During his tenure at the Native American Rights Fund, Cross represented the Klamath Indian Tribe in its successful litigation effort to establish its federally-protected water rights for the preservation of the tribe's aboriginal hunting, fishing, gathering, and trapping practices within the Klamath Marsh region of south central Oregon. He also represented the Pascua Yaqui Tribe in its successful effort to secure federal recognition of its aboriginal status as an American Indian tribe entitled to federal protection and services.

=== Mandan, Hidatsa, and Arikara Nation ===
Cross returned to the Fort Berthold Indian Reservation in 1981 to serve as tribal attorney for his people, the Mandan, Hidatsa, and Arikara Nation. He represented his tribe in two U.S. Supreme Court cases, Three Affiliated Tribes v. Wold Engineering 467 U.S. 138 and Three Affiliated Tribes v. Wold Engineering 476 U.S. 877, in which he successfully argued that state courts be opened to tribal damage actions against non-Indian defendants and reaffirmed fundamental principles of tribal sovereign immunity established in Supreme Court Chief Justice John Marshall’s Trust Doctrine.

He also took on the cause of his father, Martin Cross, in representing his tribal people in their long standing just compensation claim against the United States for its 1949 taking of over 156,000 acres of reservation land as the site for the Garrison Dam, the world's fourth largest rolled earth dam.
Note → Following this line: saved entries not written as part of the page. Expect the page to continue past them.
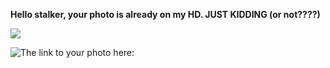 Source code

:**Hello stalker, your photo is already on my HD. JUST KIDDING (or not????)**

![](https://media4.giphy.com/media/v1.Y2lkPTc5MGI3NjExY2Z3bG5iajBpbDB3MTNkcTkwenJqdmdzMXNyeXg5M3FldzBzeTQ3bSZlcD12MV9pbnRlcm5hbF9naWZfYnlfaWQmY3Q9Zw/A1oBMukTqFfkoY1HiH/giphy.webp)

![The link to your photo here:](https://i.imgflip.com/bh6cx.jpg?a479695)
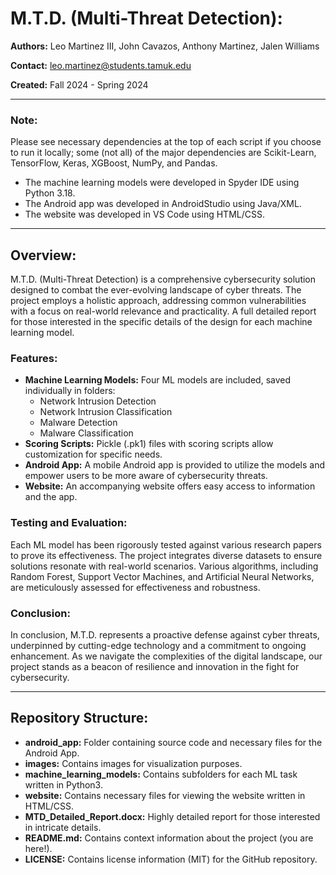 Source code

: # M.T.D. (Multi-Threat Detection):

**Authors:** Leo Martinez III, John Cavazos, Anthony Martinez, Jalen Williams

**Contact:** [leo.martinez@students.tamuk.edu](mailto:leo.martinez@students.tamuk.edu)

**Created:** Fall 2024 - Spring 2024

---

### Note:
Please see necessary dependencies at the top of each script if you choose to run it locally; some (not all) of the major dependencies are Scikit-Learn, TensorFlow, Keras, XGBoost, NumPy, and Pandas.

- The machine learning models were developed in Spyder IDE using Python 3.18.
- The Android app was developed in AndroidStudio using Java/XML.
- The website was developed in VS Code using HTML/CSS.

---

## Overview:

M.T.D. (Multi-Threat Detection) is a comprehensive cybersecurity solution designed to combat the ever-evolving landscape of cyber threats. The project employs a holistic approach, addressing common vulnerabilities with a focus on real-world relevance and practicality. A full detailed report for those interested in the specific details of the design for each machine learning model.

### Features:

- **Machine Learning Models:** Four ML models are included, saved individually in folders:
  - Network Intrusion Detection
  - Network Intrusion Classification
  - Malware Detection
  - Malware Classification
- **Scoring Scripts:** Pickle (.pk1) files with scoring scripts allow customization for specific needs.
- **Android App:** A mobile Android app is provided to utilize the models and empower users to be more aware of cybersecurity threats.
- **Website:** An accompanying website offers easy access to information and the app.

### Testing and Evaluation:

Each ML model has been rigorously tested against various research papers to prove its effectiveness. The project integrates diverse datasets to ensure solutions resonate with real-world scenarios. Various algorithms, including Random Forest, Support Vector Machines, and Artificial Neural Networks, are meticulously assessed for effectiveness and robustness.

### Conclusion:

In conclusion, M.T.D. represents a proactive defense against cyber threats, underpinned by cutting-edge technology and a commitment to ongoing enhancement. As we navigate the complexities of the digital landscape, our project stands as a beacon of resilience and innovation in the fight for cybersecurity.

---

## Repository Structure:

- **android_app:** Folder containing source code and necessary files for the Android App.
- **images:** Contains images for visualization purposes.
- **machine_learning_models:** Contains subfolders for each ML task written in Python3.
- **website:** Contains necessary files for viewing the website written in HTML/CSS.
- **MTD_Detailed_Report.docx:** Highly detailed report for those interested in intricate details.
- **README.md:** Contains context information about the project (you are here!).
- **LICENSE:** Contains license information (MIT) for the GitHub repository.
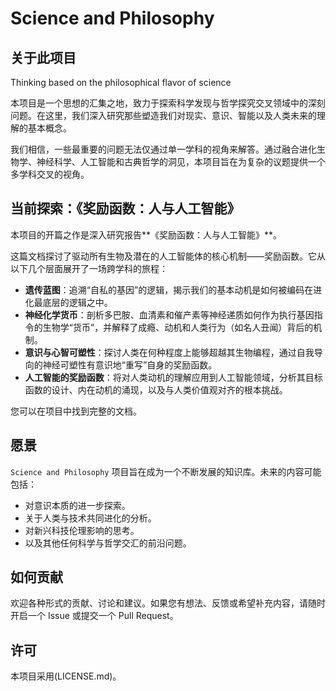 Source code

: # Science and Philosophy

## 关于此项目

Thinking based on the philosophical flavor of science

本项目是一个思想的汇集之地，致力于探索科学发现与哲学探究交叉领域中的深刻问题。在这里，我们深入研究那些塑造我们对现实、意识、智能以及人类未来的理解的基本概念。

我们相信，一些最重要的问题无法仅通过单一学科的视角来解答。通过融合进化生物学、神经科学、人工智能和古典哲学的洞见，本项目旨在为复杂的议题提供一个多学科交叉的视角。

## 当前探索：《奖励函数：人与人工智能》

本项目的开篇之作是深入研究报告**《奖励函数：人与人工智能》**。

这篇文档探讨了驱动所有生物及潜在的人工智能体的核心机制——奖励函数。它从以下几个层面展开了一场跨学科的旅程：

*   **遗传蓝图**：追溯“自私的基因”的逻辑，揭示我们的基本动机是如何被编码在进化最底层的逻辑之中。
*   **神经化学货币**：剖析多巴胺、血清素和催产素等神经递质如何作为执行基因指令的生物学“货币”，并解释了成瘾、动机和人类行为（如名人丑闻）背后的机制。
*   **意识与心智可塑性**：探讨人类在何种程度上能够超越其生物编程，通过自我导向的神经可塑性有意识地“重写”自身的奖励函数。
*   **人工智能的奖励函数**：将对人类动机的理解应用到人工智能领域，分析其目标函数的设计、内在动机的涌现，以及与人类价值观对齐的根本挑战。

您可以在项目中找到完整的文档。

## 愿景

`Science and Philosophy` 项目旨在成为一个不断发展的知识库。未来的内容可能包括：

*   对意识本质的进一步探索。
*   关于人类与技术共同进化的分析。
*   对新兴科技伦理影响的思考。
*   以及其他任何科学与哲学交汇的前沿问题。

## 如何贡献

欢迎各种形式的贡献、讨论和建议。如果您有想法、反馈或希望补充内容，请随时开启一个 Issue 或提交一个 Pull Request。

## 许可

本项目采用(LICENSE.md)。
Cross spent eight years lobbying Congress, and in 1992, Congress awarded the Mandan, Hidatsa, and Arikara Nation over $149 million in just compensation for wrongs imposed on the tribal people by the Garrison Dam.

Due to these legal victories, Cross was named a Bush Foundation fellow at the Harvard Kennedy School where he earned a Master of Public Administration and met his wife, Kathleen Cross (née Johnston).

=== Academia ===
Cross served on the faculty of the California Polytechnic State University from 1990 through 1993 and at the University of Montana from 1993 to 2015 as an expert on American Indian and environmental law.

Cross has authored numerous works on American Indian law interpretation and environmental law.

In addition to his own writing, Cross’ legal career is chronicled in the books “Coyote Warrior: One Man, Three Tribes and the Trial That Forged a Nation” and “Savages and Scoundrels” by Paul Vandevelder.

== Personal life ==
Ray married Kathleen Cross (née Johnston), his Harvard Kennedy School classmate, in 1989. They had a daughter, Helena Cross, and son, Cade Cross.

== Death ==

Ray died on January 24, 2023, at his home in Tucson, Arizona, following complications from a spinal cord tumor. His family was at his bedside.

Ray was preceded in death by his parents, Martin Cross and Dorothy Cross; siblings, Phyllis Cross, Martin Cross, Jr., Marilyn Hudson, Mike Cross, and Forrest Cross.

The immediate family celebrated Ray's life privately with a scattering of ashes at Prayer Rock on the family's Yellow Eagle ranch in North Dakota in the summer of 2023.

The obituary published in the Missoulian on January 28, 2023, read, "In honor of Ray, go forward with courage, kind words and good deeds."